Your task: No line before the one containing "- Sabikihi, Harsh Revenue Data" is to be output; retype exactly that line and all lines that follow it to the end of the records.
-- Record excerpts follows --
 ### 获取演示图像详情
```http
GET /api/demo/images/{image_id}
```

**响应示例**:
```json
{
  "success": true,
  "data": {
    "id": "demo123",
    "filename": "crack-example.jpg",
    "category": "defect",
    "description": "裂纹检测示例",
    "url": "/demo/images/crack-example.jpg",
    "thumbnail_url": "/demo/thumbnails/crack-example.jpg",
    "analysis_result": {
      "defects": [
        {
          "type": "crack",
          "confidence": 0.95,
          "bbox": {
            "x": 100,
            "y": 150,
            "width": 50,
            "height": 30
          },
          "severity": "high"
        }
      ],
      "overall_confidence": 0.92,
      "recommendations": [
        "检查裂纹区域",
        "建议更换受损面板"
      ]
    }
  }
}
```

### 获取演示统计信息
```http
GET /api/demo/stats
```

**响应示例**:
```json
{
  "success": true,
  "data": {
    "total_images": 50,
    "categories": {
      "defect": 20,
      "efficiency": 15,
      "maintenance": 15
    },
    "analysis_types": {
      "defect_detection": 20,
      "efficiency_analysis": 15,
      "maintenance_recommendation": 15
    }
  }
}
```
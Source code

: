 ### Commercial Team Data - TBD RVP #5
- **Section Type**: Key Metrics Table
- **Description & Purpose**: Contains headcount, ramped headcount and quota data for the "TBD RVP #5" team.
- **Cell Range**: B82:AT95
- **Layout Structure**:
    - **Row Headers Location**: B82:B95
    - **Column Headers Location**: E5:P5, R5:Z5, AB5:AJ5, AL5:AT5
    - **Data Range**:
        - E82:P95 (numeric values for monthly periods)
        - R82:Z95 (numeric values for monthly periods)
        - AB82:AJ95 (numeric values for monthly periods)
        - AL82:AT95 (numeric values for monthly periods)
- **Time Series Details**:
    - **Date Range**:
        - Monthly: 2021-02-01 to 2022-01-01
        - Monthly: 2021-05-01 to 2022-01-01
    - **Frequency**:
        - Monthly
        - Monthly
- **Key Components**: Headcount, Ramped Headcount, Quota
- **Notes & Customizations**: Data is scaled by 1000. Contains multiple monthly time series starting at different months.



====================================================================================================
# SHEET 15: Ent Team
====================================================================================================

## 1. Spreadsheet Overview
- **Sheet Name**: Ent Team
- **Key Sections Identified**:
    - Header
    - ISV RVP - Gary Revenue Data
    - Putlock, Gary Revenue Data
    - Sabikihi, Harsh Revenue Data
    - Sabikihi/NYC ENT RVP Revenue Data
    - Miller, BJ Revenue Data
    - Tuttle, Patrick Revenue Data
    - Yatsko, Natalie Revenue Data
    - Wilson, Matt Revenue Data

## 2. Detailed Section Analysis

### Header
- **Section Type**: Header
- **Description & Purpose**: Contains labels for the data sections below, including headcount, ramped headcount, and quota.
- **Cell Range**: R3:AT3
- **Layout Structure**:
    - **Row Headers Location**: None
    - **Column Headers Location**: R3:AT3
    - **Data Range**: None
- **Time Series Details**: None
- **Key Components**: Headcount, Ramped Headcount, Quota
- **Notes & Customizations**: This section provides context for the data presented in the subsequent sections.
-- Record excerpts concluded --
Expected answer:
    - Sabikihi, Harsh Revenue Data
    - Sabikihi/NYC ENT RVP Revenue Data
    - Miller, BJ Revenue Data
    - Tuttle, Patrick Revenue Data
    - Yatsko, Natalie Revenue Data
    - Wilson, Matt Revenue Data

## 2. Detailed Section Analysis

### Header
- **Section Type**: Header
- **Description & Purpose**: Contains labels for the data sections below, including headcount, ramped headcount, and quota.
- **Cell Range**: R3:AT3
- **Layout Structure**:
    - **Row Headers Location**: None
    - **Column Headers Location**: R3:AT3
    - **Data Range**: None
- **Time Series Details**: None
- **Key Components**: Headcount, Ramped Headcount, Quota
- **Notes & Customizations**: This section provides context for the data presented in the subsequent sections.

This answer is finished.